◆ **Prompt**
Exactly the lines starting at the line containing "and present them" and ending at the line containing "The following tests, real-world" are to be written out from the listing below, both included.

===== Input for this task

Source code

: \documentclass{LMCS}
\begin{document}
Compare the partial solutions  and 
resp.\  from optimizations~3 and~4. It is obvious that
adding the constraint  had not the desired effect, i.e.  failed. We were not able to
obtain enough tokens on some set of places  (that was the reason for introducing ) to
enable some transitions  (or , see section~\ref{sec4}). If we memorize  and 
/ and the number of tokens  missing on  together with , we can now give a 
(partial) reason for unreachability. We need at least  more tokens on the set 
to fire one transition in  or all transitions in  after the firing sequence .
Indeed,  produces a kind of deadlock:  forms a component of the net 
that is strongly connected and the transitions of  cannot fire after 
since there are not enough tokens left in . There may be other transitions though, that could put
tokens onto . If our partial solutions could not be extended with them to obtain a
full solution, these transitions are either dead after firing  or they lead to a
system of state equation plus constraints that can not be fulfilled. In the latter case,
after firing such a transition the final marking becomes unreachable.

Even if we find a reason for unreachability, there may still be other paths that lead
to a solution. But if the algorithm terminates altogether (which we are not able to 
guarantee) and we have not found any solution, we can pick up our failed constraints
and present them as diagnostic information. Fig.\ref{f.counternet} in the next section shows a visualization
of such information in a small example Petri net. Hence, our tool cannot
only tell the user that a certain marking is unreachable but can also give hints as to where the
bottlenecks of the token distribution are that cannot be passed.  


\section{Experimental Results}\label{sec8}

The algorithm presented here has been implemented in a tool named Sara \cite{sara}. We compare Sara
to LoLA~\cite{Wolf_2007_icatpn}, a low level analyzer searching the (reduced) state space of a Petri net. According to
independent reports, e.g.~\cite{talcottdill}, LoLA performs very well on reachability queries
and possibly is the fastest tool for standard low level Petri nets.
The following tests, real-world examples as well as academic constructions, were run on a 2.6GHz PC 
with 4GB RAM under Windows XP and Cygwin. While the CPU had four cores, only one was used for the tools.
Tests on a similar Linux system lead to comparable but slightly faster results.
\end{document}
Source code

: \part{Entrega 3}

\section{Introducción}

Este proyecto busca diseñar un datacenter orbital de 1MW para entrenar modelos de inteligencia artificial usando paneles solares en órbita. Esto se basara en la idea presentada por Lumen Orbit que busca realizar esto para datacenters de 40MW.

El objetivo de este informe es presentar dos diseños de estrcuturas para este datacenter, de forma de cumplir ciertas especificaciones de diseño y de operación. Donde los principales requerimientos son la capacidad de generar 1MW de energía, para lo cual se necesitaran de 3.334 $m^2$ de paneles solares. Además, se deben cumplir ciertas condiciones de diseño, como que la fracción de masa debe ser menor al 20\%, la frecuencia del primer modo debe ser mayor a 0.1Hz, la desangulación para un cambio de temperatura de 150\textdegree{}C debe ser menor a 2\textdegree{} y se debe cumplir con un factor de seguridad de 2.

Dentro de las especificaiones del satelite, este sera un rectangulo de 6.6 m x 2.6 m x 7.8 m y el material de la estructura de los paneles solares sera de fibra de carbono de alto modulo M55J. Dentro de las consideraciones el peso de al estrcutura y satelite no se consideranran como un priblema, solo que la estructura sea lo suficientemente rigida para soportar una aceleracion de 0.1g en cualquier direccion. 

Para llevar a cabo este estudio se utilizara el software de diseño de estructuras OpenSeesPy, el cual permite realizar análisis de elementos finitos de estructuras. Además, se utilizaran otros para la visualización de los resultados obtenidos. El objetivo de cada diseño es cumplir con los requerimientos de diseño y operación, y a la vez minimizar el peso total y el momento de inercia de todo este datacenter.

==========

◆ **Solution to the problem**
and present them as diagnostic information. Fig.\ref{f.counternet} in the next section shows a visualization
of such information in a small example Petri net. Hence, our tool cannot
only tell the user that a certain marking is unreachable but can also give hints as to where the
bottlenecks of the token distribution are that cannot be passed.  


\section{Experimental Results}\label{sec8}

The algorithm presented here has been implemented in a tool named Sara \cite{sara}. We compare Sara
to LoLA~\cite{Wolf_2007_icatpn}, a low level analyzer searching the (reduced) state space of a Petri net. According to
independent reports, e.g.~\cite{talcottdill}, LoLA performs very well on reachability queries
and possibly is the fastest tool for standard low level Petri nets.
The following tests, real-world examples as well as academic constructions, were run on a 2.6GHz PC 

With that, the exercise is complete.